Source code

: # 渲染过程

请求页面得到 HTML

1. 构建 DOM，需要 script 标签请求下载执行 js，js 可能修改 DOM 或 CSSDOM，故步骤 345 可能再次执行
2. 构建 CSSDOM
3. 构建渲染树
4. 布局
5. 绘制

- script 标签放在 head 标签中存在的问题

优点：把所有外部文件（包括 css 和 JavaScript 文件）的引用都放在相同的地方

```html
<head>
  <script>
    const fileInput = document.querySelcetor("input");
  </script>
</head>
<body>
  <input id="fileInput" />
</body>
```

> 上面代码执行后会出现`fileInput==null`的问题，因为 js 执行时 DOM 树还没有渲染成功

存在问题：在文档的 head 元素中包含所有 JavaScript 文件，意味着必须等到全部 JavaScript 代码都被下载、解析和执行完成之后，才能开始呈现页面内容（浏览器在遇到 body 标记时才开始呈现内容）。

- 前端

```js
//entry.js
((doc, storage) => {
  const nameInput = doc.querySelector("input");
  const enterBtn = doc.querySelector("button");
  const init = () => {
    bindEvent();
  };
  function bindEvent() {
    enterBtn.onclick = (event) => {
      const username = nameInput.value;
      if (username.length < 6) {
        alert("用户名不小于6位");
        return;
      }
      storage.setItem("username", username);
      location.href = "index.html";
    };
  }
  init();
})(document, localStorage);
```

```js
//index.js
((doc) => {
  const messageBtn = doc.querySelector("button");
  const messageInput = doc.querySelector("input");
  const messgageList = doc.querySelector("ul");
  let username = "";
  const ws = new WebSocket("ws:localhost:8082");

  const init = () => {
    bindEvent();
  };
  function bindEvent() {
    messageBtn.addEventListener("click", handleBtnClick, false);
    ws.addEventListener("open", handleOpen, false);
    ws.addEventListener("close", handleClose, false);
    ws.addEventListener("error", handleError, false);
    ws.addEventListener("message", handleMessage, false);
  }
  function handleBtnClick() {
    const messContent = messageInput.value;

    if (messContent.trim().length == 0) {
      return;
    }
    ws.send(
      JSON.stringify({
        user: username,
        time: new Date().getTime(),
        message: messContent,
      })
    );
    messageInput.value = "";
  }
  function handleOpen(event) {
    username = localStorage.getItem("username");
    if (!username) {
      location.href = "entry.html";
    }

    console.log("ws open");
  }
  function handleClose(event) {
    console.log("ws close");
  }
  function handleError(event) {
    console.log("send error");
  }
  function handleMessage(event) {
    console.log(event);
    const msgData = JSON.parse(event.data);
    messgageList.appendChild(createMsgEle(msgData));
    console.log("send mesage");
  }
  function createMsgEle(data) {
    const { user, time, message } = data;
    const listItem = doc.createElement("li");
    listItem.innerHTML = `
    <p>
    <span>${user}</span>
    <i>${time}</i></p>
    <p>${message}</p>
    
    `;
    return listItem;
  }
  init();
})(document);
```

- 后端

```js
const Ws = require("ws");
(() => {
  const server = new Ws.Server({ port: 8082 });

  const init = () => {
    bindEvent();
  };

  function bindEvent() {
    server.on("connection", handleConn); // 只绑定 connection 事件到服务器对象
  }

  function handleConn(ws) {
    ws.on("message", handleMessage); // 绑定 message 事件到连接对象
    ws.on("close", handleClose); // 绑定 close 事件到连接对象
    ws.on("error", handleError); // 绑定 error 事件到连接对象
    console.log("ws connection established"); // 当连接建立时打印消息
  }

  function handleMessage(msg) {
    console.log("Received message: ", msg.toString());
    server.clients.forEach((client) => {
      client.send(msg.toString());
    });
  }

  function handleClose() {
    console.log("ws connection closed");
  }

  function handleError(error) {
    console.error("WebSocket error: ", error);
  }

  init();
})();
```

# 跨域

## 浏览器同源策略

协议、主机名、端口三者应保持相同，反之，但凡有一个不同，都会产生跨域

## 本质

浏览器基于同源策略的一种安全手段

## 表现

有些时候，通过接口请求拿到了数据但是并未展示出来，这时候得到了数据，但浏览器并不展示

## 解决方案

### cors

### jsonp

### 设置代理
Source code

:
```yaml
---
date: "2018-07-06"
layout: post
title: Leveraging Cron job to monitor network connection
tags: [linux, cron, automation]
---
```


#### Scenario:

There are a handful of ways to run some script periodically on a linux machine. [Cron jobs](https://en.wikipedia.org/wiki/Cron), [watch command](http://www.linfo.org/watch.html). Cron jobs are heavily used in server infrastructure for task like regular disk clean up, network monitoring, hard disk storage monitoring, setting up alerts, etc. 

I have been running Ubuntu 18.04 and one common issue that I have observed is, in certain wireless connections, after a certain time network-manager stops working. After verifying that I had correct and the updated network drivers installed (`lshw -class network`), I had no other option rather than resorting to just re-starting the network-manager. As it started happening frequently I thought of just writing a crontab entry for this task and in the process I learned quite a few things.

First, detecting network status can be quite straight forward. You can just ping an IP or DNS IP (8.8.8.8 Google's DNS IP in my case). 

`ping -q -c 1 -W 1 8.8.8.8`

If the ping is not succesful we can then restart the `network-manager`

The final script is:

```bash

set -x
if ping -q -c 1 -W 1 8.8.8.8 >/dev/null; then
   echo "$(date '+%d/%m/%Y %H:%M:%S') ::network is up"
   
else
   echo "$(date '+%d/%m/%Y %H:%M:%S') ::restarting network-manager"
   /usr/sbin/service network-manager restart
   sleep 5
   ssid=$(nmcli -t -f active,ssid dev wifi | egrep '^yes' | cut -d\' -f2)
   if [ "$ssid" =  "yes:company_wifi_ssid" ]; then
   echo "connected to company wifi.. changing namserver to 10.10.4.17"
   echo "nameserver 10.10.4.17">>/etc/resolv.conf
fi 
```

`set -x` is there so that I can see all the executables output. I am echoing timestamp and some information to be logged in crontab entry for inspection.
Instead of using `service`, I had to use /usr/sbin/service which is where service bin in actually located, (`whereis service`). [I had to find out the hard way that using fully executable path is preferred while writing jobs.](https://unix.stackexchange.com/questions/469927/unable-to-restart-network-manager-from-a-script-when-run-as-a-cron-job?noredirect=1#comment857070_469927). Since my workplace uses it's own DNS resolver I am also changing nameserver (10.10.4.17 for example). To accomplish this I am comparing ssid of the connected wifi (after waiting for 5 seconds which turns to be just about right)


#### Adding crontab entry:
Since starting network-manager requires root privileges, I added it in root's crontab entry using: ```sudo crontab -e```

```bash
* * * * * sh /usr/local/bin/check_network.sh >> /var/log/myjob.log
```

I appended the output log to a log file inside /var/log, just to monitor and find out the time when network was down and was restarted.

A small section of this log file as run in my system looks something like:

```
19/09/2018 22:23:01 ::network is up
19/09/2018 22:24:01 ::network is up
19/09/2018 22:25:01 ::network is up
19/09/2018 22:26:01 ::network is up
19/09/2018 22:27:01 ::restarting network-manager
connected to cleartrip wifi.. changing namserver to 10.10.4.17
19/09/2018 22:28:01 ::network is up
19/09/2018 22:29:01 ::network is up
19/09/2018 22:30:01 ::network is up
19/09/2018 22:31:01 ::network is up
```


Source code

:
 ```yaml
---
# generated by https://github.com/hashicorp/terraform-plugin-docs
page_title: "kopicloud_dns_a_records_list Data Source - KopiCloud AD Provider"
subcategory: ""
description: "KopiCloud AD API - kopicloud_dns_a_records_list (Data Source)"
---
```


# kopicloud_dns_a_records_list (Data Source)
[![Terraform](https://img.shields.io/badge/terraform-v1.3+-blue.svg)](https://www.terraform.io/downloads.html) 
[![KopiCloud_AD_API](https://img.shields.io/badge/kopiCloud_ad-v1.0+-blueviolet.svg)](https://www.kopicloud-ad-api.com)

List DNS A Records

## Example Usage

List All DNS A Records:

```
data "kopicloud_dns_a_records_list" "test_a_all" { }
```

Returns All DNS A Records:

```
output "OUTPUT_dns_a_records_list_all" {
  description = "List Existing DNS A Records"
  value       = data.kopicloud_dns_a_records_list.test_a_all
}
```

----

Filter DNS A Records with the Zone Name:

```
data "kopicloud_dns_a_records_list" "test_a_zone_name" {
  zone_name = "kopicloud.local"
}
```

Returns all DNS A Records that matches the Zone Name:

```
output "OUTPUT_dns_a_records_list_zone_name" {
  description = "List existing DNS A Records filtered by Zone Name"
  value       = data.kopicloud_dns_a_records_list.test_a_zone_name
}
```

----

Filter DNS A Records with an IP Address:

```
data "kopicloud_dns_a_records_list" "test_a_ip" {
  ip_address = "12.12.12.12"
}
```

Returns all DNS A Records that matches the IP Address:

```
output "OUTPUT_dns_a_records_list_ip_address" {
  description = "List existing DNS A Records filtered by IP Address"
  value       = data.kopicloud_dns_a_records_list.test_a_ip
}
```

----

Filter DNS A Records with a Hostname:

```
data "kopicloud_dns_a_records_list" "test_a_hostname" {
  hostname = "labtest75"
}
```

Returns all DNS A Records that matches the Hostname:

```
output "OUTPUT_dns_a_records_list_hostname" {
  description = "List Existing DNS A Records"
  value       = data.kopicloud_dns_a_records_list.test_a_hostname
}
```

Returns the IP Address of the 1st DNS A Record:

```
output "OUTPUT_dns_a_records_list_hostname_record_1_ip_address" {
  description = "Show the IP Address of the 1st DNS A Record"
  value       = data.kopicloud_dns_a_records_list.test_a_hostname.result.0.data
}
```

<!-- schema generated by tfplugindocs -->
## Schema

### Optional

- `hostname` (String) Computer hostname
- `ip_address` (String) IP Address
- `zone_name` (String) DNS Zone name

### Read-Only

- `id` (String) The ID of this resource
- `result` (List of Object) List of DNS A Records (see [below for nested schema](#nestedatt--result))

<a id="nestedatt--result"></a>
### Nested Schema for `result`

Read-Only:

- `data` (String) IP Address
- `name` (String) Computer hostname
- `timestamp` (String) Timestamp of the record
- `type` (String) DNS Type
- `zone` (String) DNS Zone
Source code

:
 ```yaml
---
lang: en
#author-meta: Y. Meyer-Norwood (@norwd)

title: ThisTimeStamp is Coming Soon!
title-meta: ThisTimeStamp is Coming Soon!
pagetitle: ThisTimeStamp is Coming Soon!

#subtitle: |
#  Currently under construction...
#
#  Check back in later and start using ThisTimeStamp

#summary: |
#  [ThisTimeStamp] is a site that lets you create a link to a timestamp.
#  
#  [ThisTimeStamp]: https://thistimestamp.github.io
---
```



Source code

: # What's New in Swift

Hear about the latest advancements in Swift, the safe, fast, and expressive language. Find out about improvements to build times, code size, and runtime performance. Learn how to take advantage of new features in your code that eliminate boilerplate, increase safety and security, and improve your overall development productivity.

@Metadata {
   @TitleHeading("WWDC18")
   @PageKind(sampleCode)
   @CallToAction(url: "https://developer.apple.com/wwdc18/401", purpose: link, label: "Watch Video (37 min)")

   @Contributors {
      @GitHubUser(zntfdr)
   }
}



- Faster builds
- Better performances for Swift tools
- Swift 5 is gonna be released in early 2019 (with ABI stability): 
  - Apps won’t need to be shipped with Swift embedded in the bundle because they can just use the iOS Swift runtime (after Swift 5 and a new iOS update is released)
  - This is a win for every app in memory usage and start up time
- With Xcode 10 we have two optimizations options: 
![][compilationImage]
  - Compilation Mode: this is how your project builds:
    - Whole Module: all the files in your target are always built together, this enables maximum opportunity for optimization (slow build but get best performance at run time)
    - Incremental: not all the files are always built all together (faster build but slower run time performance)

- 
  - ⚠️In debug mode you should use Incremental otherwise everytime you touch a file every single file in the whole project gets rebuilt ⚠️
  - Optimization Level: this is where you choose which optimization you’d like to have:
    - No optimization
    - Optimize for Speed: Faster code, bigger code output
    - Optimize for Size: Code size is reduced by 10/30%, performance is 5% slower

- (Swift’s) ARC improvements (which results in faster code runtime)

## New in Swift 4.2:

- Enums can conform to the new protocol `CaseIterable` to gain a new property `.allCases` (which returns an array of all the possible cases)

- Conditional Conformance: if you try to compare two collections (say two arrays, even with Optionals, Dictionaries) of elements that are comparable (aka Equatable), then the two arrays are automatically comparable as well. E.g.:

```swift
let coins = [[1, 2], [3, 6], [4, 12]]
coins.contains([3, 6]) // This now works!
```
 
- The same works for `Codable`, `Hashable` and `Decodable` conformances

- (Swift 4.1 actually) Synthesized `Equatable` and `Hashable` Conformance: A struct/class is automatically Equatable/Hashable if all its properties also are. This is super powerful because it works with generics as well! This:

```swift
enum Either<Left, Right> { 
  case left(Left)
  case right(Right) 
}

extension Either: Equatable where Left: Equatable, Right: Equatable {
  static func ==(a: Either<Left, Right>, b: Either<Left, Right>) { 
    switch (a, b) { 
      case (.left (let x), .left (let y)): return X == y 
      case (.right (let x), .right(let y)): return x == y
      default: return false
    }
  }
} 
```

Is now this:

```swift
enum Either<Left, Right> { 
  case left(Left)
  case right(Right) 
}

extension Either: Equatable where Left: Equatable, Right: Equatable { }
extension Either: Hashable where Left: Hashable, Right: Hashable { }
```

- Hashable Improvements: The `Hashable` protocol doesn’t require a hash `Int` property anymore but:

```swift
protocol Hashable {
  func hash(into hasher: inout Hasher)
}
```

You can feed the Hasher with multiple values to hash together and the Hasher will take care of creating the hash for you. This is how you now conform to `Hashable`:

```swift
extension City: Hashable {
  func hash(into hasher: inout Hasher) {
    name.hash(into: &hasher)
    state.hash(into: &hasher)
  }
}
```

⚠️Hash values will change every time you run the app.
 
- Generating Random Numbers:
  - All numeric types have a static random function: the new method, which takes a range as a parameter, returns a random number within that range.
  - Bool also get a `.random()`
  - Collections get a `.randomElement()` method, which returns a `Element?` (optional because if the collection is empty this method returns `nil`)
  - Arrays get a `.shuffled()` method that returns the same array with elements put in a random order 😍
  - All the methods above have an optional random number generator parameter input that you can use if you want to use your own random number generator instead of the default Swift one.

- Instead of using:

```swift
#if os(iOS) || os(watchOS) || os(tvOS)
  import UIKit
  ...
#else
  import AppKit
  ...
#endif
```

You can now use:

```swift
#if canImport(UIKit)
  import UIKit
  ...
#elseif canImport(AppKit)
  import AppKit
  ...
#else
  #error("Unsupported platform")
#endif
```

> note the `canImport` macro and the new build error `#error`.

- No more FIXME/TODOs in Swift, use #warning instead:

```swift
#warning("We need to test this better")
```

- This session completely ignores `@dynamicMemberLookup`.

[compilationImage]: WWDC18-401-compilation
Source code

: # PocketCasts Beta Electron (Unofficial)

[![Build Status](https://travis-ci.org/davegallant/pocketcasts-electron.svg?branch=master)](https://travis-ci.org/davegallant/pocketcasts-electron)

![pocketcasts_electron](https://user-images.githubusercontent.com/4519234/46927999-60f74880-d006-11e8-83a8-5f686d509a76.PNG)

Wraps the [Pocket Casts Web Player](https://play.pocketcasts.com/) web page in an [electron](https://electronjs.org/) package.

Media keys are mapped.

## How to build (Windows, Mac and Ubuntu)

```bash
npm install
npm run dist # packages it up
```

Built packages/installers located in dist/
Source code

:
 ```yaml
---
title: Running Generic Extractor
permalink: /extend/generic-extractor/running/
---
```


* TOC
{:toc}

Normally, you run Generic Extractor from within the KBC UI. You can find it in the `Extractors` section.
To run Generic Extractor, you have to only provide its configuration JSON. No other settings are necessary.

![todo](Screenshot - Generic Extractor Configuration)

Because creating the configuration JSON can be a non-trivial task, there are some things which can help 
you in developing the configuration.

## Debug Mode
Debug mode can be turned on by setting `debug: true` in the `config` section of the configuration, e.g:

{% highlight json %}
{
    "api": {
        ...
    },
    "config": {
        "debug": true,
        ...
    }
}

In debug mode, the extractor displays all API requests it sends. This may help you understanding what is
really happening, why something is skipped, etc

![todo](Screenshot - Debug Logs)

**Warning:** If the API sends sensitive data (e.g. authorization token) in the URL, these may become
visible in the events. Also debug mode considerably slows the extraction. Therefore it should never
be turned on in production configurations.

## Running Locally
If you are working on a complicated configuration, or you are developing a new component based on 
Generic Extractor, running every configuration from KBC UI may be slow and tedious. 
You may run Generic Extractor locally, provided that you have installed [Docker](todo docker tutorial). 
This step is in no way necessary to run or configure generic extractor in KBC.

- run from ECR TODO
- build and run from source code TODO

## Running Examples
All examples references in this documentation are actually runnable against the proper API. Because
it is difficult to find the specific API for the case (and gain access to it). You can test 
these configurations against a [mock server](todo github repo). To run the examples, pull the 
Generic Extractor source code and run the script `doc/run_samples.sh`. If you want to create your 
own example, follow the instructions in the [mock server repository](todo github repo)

§ §

◆ What is required ◆
All lines above in which the word "hard" occurs should be identified and copied.

◆ Solution ◆
There are a handful of ways to run some script periodically on a linux machine. [Cron jobs](https://en.wikipedia.org/wiki/Cron), [watch command](http://www.linfo.org/watch.html). Cron jobs are heavily used in server infrastructure for task like regular disk clean up, network monitoring, hard disk storage monitoring, setting up alerts, etc. 
Instead of using `service`, I had to use /usr/sbin/service which is where service bin in actually located, (`whereis service`). [I had to find out the hard way that using fully executable path is preferred while writing jobs.](https://unix.stackexchange.com/questions/469927/unable-to-restart-network-manager-from-a-script-when-run-as-a-cron-job?noredirect=1#comment857070_469927). Since my workplace uses it's own DNS resolver I am also changing nameserver (10.10.4.17 for example). To accomplish this I am comparing ssid of the connected wifi (after waiting for 5 seconds which turns to be just about right)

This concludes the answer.